Basic step: \(n = 1. \quad 7^1 - 1 = 6, \quad 6 \mid 6 \quad \checkmark\)

Inductive step: Suppose it is true for \(n\).

Then \(6 \mid (7^n - 1) \Rightarrow 7^n - 1 = 6k\)

Then \(7^{n+1} - 1 = 7 \cdot 7^n - 1 = 7 \cdot (7^n - 1) + 6\)

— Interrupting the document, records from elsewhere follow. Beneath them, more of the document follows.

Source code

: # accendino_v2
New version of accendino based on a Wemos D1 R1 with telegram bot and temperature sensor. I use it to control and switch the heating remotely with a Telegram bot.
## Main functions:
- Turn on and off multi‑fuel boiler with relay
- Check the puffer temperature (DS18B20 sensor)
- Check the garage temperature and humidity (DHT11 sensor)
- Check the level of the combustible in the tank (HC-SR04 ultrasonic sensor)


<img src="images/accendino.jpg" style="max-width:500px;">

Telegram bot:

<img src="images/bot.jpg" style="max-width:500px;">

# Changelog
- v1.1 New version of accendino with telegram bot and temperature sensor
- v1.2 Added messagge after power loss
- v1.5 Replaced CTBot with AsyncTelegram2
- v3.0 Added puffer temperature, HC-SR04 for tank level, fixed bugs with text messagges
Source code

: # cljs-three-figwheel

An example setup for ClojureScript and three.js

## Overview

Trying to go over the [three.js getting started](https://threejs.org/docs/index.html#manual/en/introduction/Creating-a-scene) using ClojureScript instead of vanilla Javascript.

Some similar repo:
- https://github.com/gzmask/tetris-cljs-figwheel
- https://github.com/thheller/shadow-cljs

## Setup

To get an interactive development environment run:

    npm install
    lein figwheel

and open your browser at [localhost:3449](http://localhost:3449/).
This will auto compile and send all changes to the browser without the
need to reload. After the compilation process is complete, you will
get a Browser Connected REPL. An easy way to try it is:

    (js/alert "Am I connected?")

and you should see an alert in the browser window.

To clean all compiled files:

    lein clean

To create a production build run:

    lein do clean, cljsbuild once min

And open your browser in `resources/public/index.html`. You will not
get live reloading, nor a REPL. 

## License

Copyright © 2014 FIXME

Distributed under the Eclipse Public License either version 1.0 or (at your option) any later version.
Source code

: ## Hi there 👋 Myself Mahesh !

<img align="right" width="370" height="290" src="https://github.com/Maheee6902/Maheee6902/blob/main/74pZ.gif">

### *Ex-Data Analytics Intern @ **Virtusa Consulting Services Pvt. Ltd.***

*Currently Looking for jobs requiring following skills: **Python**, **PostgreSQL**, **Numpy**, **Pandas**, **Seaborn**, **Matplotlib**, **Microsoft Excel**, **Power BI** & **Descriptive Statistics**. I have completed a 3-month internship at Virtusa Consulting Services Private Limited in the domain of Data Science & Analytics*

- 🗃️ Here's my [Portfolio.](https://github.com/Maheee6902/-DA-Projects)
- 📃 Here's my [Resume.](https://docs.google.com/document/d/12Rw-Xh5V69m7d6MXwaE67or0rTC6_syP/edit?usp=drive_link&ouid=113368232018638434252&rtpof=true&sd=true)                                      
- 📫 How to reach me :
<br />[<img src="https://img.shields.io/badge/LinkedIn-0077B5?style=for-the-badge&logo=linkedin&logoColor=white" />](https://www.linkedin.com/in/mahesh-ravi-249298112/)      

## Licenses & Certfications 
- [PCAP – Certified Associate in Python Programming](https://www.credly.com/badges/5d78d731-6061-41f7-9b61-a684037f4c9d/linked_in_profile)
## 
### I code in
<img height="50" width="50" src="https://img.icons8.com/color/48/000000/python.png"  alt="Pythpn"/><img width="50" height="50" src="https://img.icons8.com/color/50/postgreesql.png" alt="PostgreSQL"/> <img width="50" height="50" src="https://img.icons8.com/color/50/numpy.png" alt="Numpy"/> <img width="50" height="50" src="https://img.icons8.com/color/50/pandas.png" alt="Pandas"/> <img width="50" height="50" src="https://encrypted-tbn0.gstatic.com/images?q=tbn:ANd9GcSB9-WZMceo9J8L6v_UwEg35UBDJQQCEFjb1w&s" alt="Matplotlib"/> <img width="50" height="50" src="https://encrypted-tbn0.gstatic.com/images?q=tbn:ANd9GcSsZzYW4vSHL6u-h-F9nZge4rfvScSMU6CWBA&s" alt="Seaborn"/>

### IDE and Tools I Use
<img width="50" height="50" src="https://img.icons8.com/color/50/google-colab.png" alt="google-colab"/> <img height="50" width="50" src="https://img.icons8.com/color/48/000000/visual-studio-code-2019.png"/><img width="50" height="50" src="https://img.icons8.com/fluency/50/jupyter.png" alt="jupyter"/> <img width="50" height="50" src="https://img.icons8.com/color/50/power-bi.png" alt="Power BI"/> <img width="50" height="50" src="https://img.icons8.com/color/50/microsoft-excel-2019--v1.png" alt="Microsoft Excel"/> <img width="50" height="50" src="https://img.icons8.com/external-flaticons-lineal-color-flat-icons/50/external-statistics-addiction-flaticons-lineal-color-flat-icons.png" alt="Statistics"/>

\(= 7(6k) + 6 = 42k + 6 = 6(7k + 1)\)

Thus \(6 \mid (7^{n+1} - 1)\)
For \(n \in \mathbb{N}\), we consider the following property:

\(P_n : 2^n > n^2\).
1. Show that the implication \(P_n \implies P_{n+1}\) is true for \(n \geq 3\).
2. For what values of \(n\) is the property \(P_n\) true?
Easily....
Let \((u_n)_{n \in \mathbb{N}}\) be the sequence defined by \(u_0 = 2\), \(u_1 = 3\) and, for all \(n \in \mathbb{N}\), \(u_{n+2} = 3u_{n+1} - 2u_n\). Show that, for all \(n \in \mathbb{N}\), \(u_n = 1 + 2^n\).

Basic step: when \(n=0\), \(u_2 = 3u_1 - 2u_0 \Rightarrow u_2 = 5\) and \(u_2 = 1 + 3 \cdot 2 = 5 \quad \checkmark\)

Inductive step: Suppose it is true for \(n\), then \(u_n = 3u_{n-1} - 2u_{n-2}\) and \(u_n = 1 + 2^n\), \(u_{n-1} = 1 + 2^{n-1}\)

Then \(u_{n+1}=3u_{n}-2u_{n-1}\quad\text{ using hypothesis}\)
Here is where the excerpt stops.